A trip to Borders also turned up plenty of partisans, wandering among the book bins and CD gondolas or hanging out in the cafe. Among the latter was Solomon Bogale, who had good words not only for the quantity of books, the quality of the coffee and the view of Seneca Park, but also for the policy that lets customers take books into the coffeeshop.

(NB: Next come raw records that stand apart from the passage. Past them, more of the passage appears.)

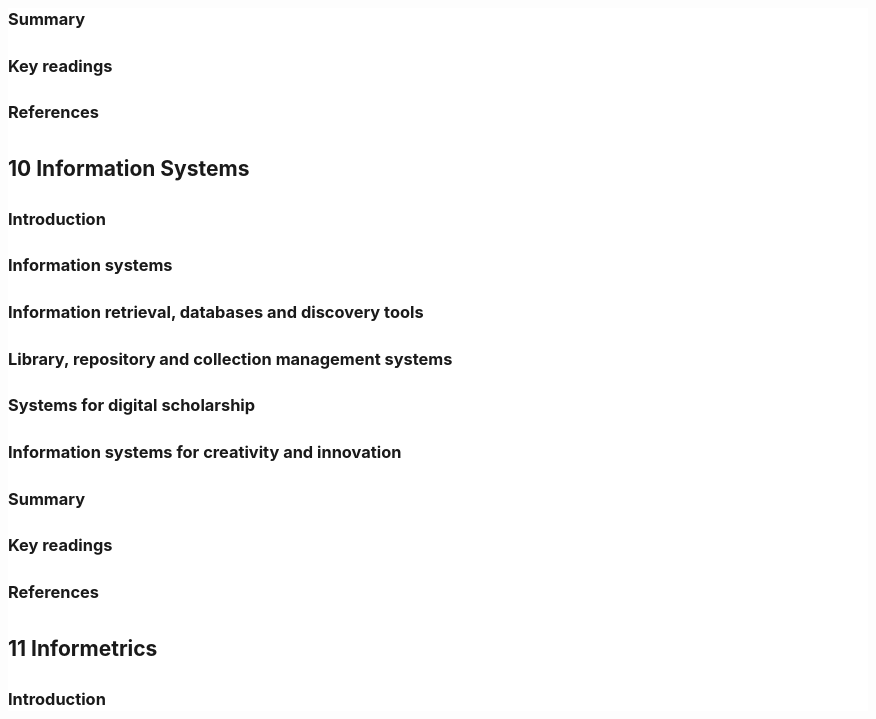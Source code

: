 

### Summary



### Key readings



### References



## 10 Information Systems



### Introduction



### Information systems



### Information retrieval, databases and discovery tools



### Library, repository and collection management systems



### Systems for digital scholarship



### Information systems for creativity and innovation



### Summary



### Key readings



### References



## 11 Informetrics



### Introduction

“I like it that there’s no pressure to buy,” said Bogale, an American Airlines flight attendant, who had no intention of buying the guide to Peru, from which he was copying information into a notebook, preparing for a trip to Machu Picchu. But he did indicate that he planned to buy the cookbook that was also on his table.
Bleak house
While the mood was mostly polite and upbeat in the vicinity of Water Tower, there was little but gloom and foreboding at Stuart Brent Books, a few blocks south on Michigan Avenue. Menaced by discounters for more than a decade, Brent publicly advertised his distress by putting the blowup of a “Dear Friends” letter in his store window, reminding customers of the importance of quality and individuality in bookselling.
“It’s raining in the republic of letters,” said Brent, lamenting not just the 30 percent plummet in his sales since Borders opened but also the number of independent booksellers obliterated in the crossfire between the supermarkets. “They’re determined to hurt everyone in the struggle. I’ve had all kinds of stormy days, emotional and financial, but this is just unbelievable.”
Now in his 80s and not in the best of health, Brent denied persistent rumors that his store could join the casualty list at any moment. “That would be the cowardly way out. I hate to start fighting the dragons all over again, but I’m determined with my whole heart and soul to stay the course.”
Brent may need stronger weapons to withstand the latest onslaught. And the war of words and numbers, music and espresso could get even hotter if that other superpower, Barnes & Noble, should open an outlet on or near Michigan Avenue, partly to retaliate for Borders muscling into its territory in the Diversey-Clark neighborhood.
“We have no plans to open a store on Michigan Avenue at this point,” said Lisa Herling, Barnes & Noble’s vice president for corporate communications. Not at this point maybe, but no smart bookmaker-or book reader-is likely to give odds that it won’t happen soon.